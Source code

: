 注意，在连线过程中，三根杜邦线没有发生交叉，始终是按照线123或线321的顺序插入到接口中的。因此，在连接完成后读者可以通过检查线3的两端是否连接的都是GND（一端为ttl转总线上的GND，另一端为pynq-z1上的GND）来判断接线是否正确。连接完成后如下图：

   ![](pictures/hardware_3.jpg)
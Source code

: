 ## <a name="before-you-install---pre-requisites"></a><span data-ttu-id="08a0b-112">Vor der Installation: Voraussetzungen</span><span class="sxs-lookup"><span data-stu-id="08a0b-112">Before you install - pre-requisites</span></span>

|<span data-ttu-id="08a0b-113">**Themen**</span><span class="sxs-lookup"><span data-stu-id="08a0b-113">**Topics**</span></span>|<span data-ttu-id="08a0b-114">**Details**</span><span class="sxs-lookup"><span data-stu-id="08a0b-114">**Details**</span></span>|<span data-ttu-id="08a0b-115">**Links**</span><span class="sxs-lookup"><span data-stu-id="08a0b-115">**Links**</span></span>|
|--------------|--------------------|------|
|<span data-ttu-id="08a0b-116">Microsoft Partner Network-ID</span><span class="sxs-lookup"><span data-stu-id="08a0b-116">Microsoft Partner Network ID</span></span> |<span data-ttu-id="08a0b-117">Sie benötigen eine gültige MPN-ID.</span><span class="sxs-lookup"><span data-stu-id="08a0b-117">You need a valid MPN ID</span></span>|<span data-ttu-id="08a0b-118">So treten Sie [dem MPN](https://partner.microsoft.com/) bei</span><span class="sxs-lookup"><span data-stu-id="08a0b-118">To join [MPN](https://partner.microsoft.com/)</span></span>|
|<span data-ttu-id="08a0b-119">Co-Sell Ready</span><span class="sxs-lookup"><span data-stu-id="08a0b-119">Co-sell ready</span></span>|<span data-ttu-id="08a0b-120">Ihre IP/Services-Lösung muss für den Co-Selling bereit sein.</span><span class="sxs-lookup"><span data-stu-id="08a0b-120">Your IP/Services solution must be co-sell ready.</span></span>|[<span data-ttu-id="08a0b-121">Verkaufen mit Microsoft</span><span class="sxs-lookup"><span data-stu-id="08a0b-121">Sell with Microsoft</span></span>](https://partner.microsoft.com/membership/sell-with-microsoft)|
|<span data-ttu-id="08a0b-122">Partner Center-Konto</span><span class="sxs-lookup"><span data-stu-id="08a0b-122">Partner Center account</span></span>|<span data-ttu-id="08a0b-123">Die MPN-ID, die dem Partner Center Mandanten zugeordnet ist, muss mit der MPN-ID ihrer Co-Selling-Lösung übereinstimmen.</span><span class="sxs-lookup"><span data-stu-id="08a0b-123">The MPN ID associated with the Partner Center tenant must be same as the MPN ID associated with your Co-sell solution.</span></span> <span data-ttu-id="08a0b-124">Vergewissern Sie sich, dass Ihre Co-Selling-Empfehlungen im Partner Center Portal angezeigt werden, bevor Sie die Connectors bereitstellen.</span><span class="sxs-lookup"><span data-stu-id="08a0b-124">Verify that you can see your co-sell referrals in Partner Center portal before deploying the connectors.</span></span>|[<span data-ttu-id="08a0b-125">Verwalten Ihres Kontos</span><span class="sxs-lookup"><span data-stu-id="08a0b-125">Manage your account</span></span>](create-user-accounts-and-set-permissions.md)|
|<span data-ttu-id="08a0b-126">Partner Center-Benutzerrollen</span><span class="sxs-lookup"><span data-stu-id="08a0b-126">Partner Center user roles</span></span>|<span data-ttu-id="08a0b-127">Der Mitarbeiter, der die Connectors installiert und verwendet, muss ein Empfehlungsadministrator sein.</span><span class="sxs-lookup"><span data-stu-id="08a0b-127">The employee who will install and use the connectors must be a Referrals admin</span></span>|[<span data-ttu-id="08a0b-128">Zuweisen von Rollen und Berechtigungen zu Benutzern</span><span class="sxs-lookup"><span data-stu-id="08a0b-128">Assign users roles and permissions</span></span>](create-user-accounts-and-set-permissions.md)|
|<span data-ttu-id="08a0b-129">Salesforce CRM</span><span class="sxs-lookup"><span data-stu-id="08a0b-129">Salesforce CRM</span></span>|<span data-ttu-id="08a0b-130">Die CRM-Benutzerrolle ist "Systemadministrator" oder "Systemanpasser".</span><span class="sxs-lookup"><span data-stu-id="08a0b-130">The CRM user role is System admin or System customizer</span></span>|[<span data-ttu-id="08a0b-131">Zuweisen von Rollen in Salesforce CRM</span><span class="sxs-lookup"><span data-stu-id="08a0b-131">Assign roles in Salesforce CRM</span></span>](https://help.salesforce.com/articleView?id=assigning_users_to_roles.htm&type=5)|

* **WORK TO BE COMPLETED**
If a line in the records above contains the word "admin", copy it.

* **EXPECTED ANSWER**
|<span data-ttu-id="08a0b-126">Partner Center-Benutzerrollen</span><span class="sxs-lookup"><span data-stu-id="08a0b-126">Partner Center user roles</span></span>|<span data-ttu-id="08a0b-127">Der Mitarbeiter, der die Connectors installiert und verwendet, muss ein Empfehlungsadministrator sein.</span><span class="sxs-lookup"><span data-stu-id="08a0b-127">The employee who will install and use the connectors must be a Referrals admin</span></span>|[<span data-ttu-id="08a0b-128">Zuweisen von Rollen und Berechtigungen zu Benutzern</span><span class="sxs-lookup"><span data-stu-id="08a0b-128">Assign users roles and permissions</span></span>](create-user-accounts-and-set-permissions.md)|
|<span data-ttu-id="08a0b-129">Salesforce CRM</span><span class="sxs-lookup"><span data-stu-id="08a0b-129">Salesforce CRM</span></span>|<span data-ttu-id="08a0b-130">Die CRM-Benutzerrolle ist "Systemadministrator" oder "Systemanpasser".</span><span class="sxs-lookup"><span data-stu-id="08a0b-130">The CRM user role is System admin or System customizer</span></span>|[<span data-ttu-id="08a0b-131">Zuweisen von Rollen in Salesforce CRM</span><span class="sxs-lookup"><span data-stu-id="08a0b-131">Assign roles in Salesforce CRM</span></span>](https://help.salesforce.com/articleView?id=assigning_users_to_roles.htm&type=5)|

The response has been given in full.